Open mukund-thakur opened 7 years ago
Hi and thank you for the feedback. Could you provide more information about your proposal? Is this to replace the backend relation database with a key-value store (zookeeper), or to use zookeeper as a distributed lock? If possible, please provide examples of where and how this has been implemented. Thanks.
+1 on the HA Web Server set up. Currently I have our Azkaban implementation set up on 2 separate servers, with the MySQL database replicating from one to the other. I have installed the web server on both, but can only have the jvm up on the primary, as if it is up on the secondary as well it will corrupt the database. It would be great if we could have multiple web server instances online with a load balancer in front.
Yes, we would like to scale out web servers too.
We are actively researching ways to do that. e.g. use a message queue such as Kafka to hold the runnable flow queue instead of keeping this state in the web server.
Ideas are welcome.
@HappyRay Is there any complete design document of azkaban. It would be really helpful for us to build a good design for making azkaban HA.
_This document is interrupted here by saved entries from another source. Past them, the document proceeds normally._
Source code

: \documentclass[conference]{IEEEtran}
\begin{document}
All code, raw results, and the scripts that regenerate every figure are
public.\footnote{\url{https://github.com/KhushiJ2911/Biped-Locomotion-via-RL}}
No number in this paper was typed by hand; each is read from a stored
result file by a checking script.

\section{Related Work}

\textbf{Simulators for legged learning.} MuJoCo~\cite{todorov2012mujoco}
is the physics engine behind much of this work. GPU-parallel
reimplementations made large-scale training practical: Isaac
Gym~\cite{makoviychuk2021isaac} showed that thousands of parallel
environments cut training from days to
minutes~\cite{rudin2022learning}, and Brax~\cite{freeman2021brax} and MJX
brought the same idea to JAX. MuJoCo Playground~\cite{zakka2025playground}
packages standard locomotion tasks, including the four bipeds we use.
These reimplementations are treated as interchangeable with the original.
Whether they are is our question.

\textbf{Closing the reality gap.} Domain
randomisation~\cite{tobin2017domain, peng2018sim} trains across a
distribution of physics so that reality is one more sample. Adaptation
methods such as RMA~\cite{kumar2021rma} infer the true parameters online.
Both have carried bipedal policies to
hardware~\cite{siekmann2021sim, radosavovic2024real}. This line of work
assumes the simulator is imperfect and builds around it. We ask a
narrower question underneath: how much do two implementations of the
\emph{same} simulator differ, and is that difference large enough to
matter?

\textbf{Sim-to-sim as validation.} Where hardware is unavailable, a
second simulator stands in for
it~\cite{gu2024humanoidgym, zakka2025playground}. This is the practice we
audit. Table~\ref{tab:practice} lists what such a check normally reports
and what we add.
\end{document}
Hi Mukund - this is good idea to have some design doc. As part of next work we are going to work on two things that should directly answer this questions
I have two ideas to solve this.
IDEA 1 We put all the in memory state of azkaban web server info( like runnableFlows etc ) in some data store(DS) , when active goes down send an event so that passive one gets everything in memory from DS. We can use the leader election algorithm provided by zookeeper recipes for sending the event to the passive node.
IDEA 2 We put all the in memory state of azkaban web server info( like runnableFlows etc ) in some data store(DS) ,there will be multiple web servers which will directly read/write from this DS rather than in memory. Clients will connect to a load balancer which will be on top of all web servers.
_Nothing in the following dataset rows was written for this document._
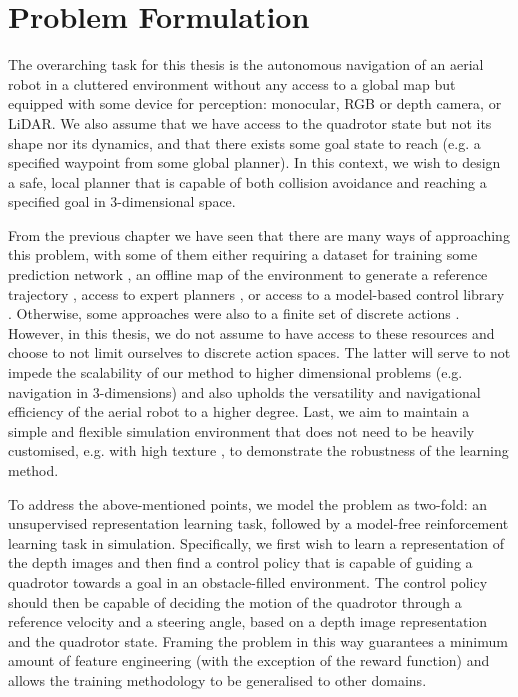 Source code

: \chapter{Problem Formulation}
\label{chap:4_problem_formulation}

The overarching task for this thesis is the autonomous navigation of an aerial robot in a cluttered environment without any access to a global map but equipped with some device for perception: monocular, RGB or depth camera, or LiDAR. We also assume that we have access to the quadrotor state but not its shape nor its dynamics, and that there exists some goal state to reach (e.g. a specified waypoint from some global planner). In this context, we wish to design a safe, local planner that is capable of both collision avoidance and reaching a specified goal in 3-dimensional space.

From the previous chapter we have seen that there are many ways of approaching this problem, with some of them either requiring a dataset for training some prediction network \cite{dronet}, an offline map of the environment to generate a reference trajectory \cite{supervised_DeepDroneRacing}, access to expert planners \cite{highSpeedObstacleAvoidanceMonocularVision2005, HighSpeedFlightWild}, or access to a model-based control library \cite{deepCollisionPredictorOracle}. Otherwise, some approaches were also to a finite set of discrete actions \cite{learning_to_fly_by_crashing, highSpeedObstacleAvoidanceMonocularVision2005, TowardsMonocularVisionObstacleAvoidanceDeepRL2017}.
However, in this thesis, we do not assume to have access to these resources and choose to not limit ourselves to discrete action spaces. The latter will serve to not impede the scalability of our method to higher dimensional problems (e.g. navigation in 3-dimensions) and also upholds the versatility and navigational efficiency of the aerial robot to a higher degree. 
Last, we aim to maintain a simple and flexible simulation environment that does not need to be heavily customised, e.g. with high texture \cite{cad2rl, HighSpeedFlightWild}, to demonstrate the robustness of the learning method.

To address the above-mentioned points, we model the problem as two-fold: an unsupervised representation learning task, followed by a model-free reinforcement learning task in simulation. 
Specifically, we first wish to learn a representation of the depth images and then find a control policy that is capable of guiding a quadrotor towards a goal in an obstacle-filled environment. The control policy should then be capable of deciding the motion of the quadrotor through a reference velocity and a steering angle, based on a depth image representation and the quadrotor state. 
Framing the problem in this way guarantees a minimum amount of feature engineering (with the exception of the reward function) and allows the training methodology to be generalised to other domains.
Choice of Data Store(DS) We can evaluate between mysql, couchbase, kafka (as suggested by @HappyRay ) and decide which one to use.
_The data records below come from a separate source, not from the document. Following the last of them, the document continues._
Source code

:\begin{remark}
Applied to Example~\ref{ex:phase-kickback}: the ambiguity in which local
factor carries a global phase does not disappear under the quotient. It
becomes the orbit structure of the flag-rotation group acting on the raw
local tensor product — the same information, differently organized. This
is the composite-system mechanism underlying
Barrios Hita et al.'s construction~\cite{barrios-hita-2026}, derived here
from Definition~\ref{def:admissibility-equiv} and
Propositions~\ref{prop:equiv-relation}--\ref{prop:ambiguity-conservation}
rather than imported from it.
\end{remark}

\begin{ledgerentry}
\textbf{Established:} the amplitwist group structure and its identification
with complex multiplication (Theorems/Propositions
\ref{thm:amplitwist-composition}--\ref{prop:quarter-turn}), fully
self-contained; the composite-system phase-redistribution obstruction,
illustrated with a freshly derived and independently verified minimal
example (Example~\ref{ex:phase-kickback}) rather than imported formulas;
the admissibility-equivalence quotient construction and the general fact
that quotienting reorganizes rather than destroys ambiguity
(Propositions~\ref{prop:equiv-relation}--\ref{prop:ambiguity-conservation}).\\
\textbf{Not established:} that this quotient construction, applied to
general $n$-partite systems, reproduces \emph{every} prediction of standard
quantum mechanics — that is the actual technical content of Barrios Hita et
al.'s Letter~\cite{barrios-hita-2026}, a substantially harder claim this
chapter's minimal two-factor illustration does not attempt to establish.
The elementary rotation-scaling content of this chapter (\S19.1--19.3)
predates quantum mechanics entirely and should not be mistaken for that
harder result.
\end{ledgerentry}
Idea 2 is what we are implementing - with data store continues to be MySQL DB. We can replace this with something else - if it proves to be a performance bottleneck.
This should be ready and in open source by mid July.
Does that sound good?
On Tue, Mar 28, 2017 at 7:01 AM, mukund-thakur notifications@github.com wrote:
I have two ideas to solve this.
IDEA 1 We put all the in memory state of azkaban web server info( like runnableFlows etc ) in some data store(DS) , when active goes down send an event so that passive one gets everything in memory from DS. We can use the leader election algorithm provided by zookeeper recipes for sending the event to the passive node.
IDEA 2 We put all the in memory state of azkaban web server info( like runnableFlows etc ) in some data store(DS) ,there will be multiple web servers which will directly read/write from this DS rather than in memory. Clients will connect to a load balancer which will be on top of all web servers.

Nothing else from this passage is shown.